Task description
Please copy each line of the data that includes the string "OpenITI".

Plain-text document sources
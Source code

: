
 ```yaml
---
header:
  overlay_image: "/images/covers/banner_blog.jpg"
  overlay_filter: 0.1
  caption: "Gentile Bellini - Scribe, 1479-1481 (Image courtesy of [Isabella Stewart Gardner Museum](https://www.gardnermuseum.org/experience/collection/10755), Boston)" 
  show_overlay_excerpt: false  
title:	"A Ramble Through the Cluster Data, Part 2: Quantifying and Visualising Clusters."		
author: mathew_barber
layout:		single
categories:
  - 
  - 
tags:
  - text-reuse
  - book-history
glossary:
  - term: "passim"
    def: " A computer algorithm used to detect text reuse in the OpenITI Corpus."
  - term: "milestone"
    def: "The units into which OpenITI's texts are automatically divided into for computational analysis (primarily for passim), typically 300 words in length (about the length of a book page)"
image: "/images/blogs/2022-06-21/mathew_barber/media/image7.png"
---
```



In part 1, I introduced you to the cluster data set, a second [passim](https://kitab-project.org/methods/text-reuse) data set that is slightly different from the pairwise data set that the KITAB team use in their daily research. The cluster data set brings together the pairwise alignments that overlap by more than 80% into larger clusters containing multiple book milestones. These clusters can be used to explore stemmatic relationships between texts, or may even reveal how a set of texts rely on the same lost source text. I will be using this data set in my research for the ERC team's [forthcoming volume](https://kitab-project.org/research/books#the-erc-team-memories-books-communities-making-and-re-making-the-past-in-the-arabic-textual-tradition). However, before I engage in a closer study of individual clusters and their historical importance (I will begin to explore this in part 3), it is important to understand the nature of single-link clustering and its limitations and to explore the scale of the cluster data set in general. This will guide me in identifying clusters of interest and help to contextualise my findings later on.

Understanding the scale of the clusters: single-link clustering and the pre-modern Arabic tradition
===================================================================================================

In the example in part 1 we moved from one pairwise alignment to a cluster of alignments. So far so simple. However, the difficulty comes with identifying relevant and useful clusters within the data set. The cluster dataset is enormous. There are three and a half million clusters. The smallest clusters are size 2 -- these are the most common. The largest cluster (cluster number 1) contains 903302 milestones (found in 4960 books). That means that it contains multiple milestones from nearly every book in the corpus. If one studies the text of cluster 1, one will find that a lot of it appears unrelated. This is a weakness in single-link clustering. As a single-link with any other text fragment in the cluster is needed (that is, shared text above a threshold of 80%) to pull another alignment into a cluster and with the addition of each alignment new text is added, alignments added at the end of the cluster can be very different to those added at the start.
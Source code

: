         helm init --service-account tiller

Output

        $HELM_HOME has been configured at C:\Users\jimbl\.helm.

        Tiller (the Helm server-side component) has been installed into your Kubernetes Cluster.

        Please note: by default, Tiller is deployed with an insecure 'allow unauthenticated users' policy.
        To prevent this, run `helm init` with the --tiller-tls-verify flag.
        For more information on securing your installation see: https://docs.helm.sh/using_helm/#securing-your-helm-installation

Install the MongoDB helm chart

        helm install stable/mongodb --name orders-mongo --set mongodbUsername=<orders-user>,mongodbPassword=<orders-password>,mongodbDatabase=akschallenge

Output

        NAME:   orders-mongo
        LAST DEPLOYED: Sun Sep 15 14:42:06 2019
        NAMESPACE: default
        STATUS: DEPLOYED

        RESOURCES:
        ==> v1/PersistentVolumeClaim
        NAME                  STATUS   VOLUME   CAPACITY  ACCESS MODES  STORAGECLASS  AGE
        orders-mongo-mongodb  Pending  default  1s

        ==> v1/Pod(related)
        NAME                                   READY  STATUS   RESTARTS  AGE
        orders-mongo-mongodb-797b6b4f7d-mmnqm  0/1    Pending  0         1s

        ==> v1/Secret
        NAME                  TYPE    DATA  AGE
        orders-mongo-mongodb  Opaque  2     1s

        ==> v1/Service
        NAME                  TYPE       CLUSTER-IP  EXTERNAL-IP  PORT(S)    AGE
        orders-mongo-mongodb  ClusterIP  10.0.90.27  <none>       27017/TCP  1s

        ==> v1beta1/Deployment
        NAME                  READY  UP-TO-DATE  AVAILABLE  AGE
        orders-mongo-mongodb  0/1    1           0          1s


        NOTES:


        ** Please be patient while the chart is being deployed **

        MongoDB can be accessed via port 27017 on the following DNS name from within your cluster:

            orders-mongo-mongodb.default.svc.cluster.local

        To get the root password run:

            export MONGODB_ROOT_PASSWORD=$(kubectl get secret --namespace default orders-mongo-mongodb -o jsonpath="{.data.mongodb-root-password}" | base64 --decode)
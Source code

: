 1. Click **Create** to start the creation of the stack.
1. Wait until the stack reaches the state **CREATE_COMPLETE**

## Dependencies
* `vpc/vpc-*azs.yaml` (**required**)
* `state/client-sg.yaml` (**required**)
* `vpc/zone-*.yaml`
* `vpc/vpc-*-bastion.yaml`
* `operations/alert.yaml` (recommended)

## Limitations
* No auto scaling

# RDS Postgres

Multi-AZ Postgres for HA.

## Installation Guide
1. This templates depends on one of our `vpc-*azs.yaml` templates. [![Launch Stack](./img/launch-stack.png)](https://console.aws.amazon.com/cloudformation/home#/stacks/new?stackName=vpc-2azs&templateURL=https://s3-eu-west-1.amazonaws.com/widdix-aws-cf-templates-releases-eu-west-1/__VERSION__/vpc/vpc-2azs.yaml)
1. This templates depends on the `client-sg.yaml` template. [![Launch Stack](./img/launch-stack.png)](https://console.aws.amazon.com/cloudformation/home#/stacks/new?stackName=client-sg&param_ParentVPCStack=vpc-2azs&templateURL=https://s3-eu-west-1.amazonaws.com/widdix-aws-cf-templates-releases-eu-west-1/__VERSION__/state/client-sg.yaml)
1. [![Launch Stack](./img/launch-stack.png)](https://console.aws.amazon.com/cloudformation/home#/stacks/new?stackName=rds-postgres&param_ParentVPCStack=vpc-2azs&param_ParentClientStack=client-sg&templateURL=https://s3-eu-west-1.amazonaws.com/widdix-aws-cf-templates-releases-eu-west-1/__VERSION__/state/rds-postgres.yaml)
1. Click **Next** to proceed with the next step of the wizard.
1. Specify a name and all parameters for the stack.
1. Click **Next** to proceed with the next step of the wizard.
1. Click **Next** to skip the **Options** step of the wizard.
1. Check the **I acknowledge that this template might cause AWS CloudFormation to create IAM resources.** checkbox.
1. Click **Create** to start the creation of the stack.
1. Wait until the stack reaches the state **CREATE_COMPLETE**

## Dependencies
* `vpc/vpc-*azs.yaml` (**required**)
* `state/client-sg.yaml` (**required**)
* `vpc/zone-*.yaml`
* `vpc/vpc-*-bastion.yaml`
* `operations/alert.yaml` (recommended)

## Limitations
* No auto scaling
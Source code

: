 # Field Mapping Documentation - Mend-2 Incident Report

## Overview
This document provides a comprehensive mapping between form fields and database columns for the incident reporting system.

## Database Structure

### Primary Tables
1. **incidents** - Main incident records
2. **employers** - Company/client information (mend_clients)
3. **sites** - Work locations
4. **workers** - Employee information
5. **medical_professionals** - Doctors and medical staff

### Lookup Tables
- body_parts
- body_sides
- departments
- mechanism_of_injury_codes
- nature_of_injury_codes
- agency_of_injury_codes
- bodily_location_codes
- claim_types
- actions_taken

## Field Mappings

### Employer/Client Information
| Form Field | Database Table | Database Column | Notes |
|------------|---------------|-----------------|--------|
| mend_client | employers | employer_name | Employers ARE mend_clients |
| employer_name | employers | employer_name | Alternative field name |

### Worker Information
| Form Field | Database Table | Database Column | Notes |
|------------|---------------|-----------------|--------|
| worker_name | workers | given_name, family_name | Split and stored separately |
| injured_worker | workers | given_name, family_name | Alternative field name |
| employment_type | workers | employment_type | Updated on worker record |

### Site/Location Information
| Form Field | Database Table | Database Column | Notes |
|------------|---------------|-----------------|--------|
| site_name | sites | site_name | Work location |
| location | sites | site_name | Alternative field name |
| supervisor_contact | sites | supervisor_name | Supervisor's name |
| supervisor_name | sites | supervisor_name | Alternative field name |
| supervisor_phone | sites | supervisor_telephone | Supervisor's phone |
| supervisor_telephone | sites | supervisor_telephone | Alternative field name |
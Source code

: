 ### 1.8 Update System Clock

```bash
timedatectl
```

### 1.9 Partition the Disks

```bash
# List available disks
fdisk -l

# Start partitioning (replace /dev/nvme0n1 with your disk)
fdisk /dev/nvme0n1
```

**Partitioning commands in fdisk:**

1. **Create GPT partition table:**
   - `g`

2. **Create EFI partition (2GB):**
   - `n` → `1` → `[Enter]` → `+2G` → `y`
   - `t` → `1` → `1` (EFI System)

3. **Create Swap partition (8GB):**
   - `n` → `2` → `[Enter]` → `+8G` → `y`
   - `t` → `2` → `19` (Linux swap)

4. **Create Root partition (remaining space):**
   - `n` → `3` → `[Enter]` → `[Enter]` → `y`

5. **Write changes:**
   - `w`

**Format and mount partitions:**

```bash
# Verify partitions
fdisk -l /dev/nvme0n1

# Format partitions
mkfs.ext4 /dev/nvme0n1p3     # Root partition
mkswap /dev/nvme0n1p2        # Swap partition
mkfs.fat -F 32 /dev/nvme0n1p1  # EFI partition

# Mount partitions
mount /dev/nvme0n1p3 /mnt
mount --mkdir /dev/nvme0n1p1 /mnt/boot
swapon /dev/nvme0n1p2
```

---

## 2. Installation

Response area
    def: " A computer algorithm used to detect text reuse in the OpenITI Corpus."
    def: "The units into which OpenITI's texts are automatically divided into for computational analysis (primarily for passim), typically 300 words in length (about the length of a book page)"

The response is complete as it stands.